Gulliver told his tale in as few words as possible. The captain stared with wonder, and would not believe his story. But Gulliver then took from his pockets the black cattle and the sheep, which of course clearly showed that he had been speaking truth. He also showed gold coins which the Emperor of Blefuscu had given him, some of which he presented to the captain.

The vessel did not arrive at the port of London till April, 1702, but there was no loss of the live stock, excepting that the rats on board carried off and ate one of the sheep. All the others were got safely ashore, and were put to graze on a bowling-green at Greenwich, where they throve very well.


THE ARABIAN NIGHTS

ADAPTED BY AMY STEEDMAN


I

ALADDIN AND THE WONDERFUL LAMP


Far away on the other side of the world, in one of the great wealthy cities of China, there once lived a poor tailor called Mustapha. He had a wife whom he loved dearly and an only son whose name was Aladdin.

But, sad to say, although the tailor was good and industrious, his son was so idle and bad that his father and mother did not know what to do with him.
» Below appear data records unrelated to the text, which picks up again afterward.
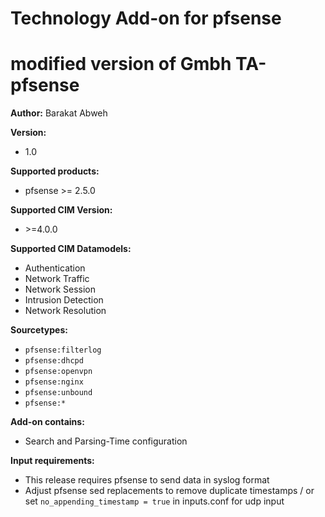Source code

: # Technology Add-on for pfsense
# modified version of Gmbh TA-pfsense
**Author:** Barakat Abweh

**Version:**

* 1.0

**Supported products:**

* pfsense >= 2.5.0

**Supported CIM Version:**

* &gt;=4.0.0

**Supported CIM Datamodels:**

* Authentication
* Network Traffic
* Network Session
* Intrusion Detection
* Network Resolution

**Sourcetypes:**

* `pfsense:filterlog`
* `pfsense:dhcpd`
* `pfsense:openvpn`
* `pfsense:nginx`
* `pfsense:unbound`
* `pfsense:*`

**Add-on contains:**

* Search and Parsing-Time configuration

**Input requirements:**

* This release requires pfsense to send data in syslog format
* Adjust pfsense sed replacements to remove duplicate timestamps / or set `no_appending_timestamp = true` in inputs.conf for udp input
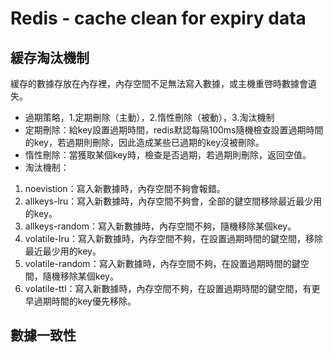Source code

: # Redis - cache clean for expiry data  
## 緩存淘汰機制  
緩存的數據存放在內存裡，內存空間不足無法寫入數據，或主機重啓時數據會遺失。  
- 過期策略，1.定期刪除（主動），2.惰性刪除（被動），3.淘汰機制  
- 定期刪除：給key設置過期時間，redis默認每隔100ms隨機檢查設置過期時間的key，若過期則刪除，因此造成某些已過期的key沒被刪除。  
- 惰性刪除：當獲取某個key時，檢查是否過期，若過期則刪除，返回空值。  
- 淘汰機制：  
1. noevistion：寫入新數據時，內存空間不夠會報錯。  
2. allkeys-lru：寫入新數據時，內存空間不夠會，全部的鍵空間移除最近最少用的key。  
3. allkeys-random：寫入新數據時，內存空間不夠，隨機移除某個key。  
4. volatile-lru：寫入新數據時，內存空間不夠，在設置過期時間的鍵空間，移除最近最少用的key。  
5. volatile-random：寫入新數據時，內存空間不夠，在設置過期時間的鍵空間，隨機移除某個key。  
6. volatile-ttl：寫入新數據時，內存空間不夠，在設置過期時間的鍵空間，有更早過期時間的key優先移除。  

## 數據一致性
All day long he played in the streets with other idle boys, and when he grew big enough to learn a trade he said he did not mean to work at all. His poor father was very much troubled, and ordered Aladdin to come to the workshop to learn to be a tailor, but Aladdin only laughed, and ran away so swiftly that neither his father nor mother could catch him.
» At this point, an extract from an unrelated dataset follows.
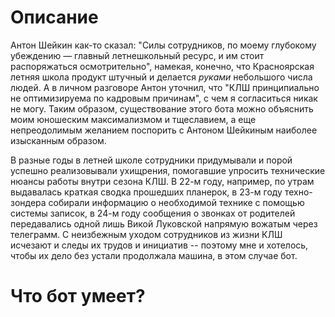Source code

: # Описание
Антон Шейкин как-то сказал: "Силы сотрудников, по моему глубокому убеждению — главный летнешкольный ресурс, и им стоит распоряжаться осмотрительно", намекая, конечно, что Красноярская летняя школа продукт штучный и делается *руками* небольшого числа людей. А в личном разговоре Антон уточнил, что "КЛШ принципиально не оптимизируема по кадровым причинам", с чем я согласиться никак не могу. Таким образом, существование этого бота можно объяснить моим юношеским максимализмом и тщеславием, а еще непреодолимым желанием поспорить с Антоном Шейкиным наиболее изысканным образом. 

В разные годы в летней школе сотрудники придумывали и порой успешно реализовывали ухищрения, помогавшие упросить технические нюансы работы внутри сезона КЛШ. В 22-м году, например, по утрам выдавалась краткая сводка прошедших планерок, в 23-м году техно-зондера собирали информацию о необходимой технике с помощью системы записок, в 24-м году сообщения о звонках от родителей передавались одной лишь Викой Луковской напрямую вожатым через телеграмм. С неизбежным уходом сотрудников из жизни КЛШ исчезают и следы их трудов и инициатив -- поэтому мне и хотелось, чтобы их дело без устали продолжала машина, в этом случае бот. 

# Что бот умеет?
"Alas!" said Mustapha sadly, "I can do nothing with this idle boy."

And he grew so sad about it, that at last he fell ill and died.

Then the poor widow was obliged to sell the little workshop, and try to make enough money for herself and Aladdin by spinning.

Now it happened that one day when Aladdin was playing as usual with the idle street boys, a tall, dark, old man stood watching him, and when the game was finished he made a sign to Aladdin to come to him.

"What is thy name, my boy?" asked this old man, who, though he appeared so kind, was really an African Magician.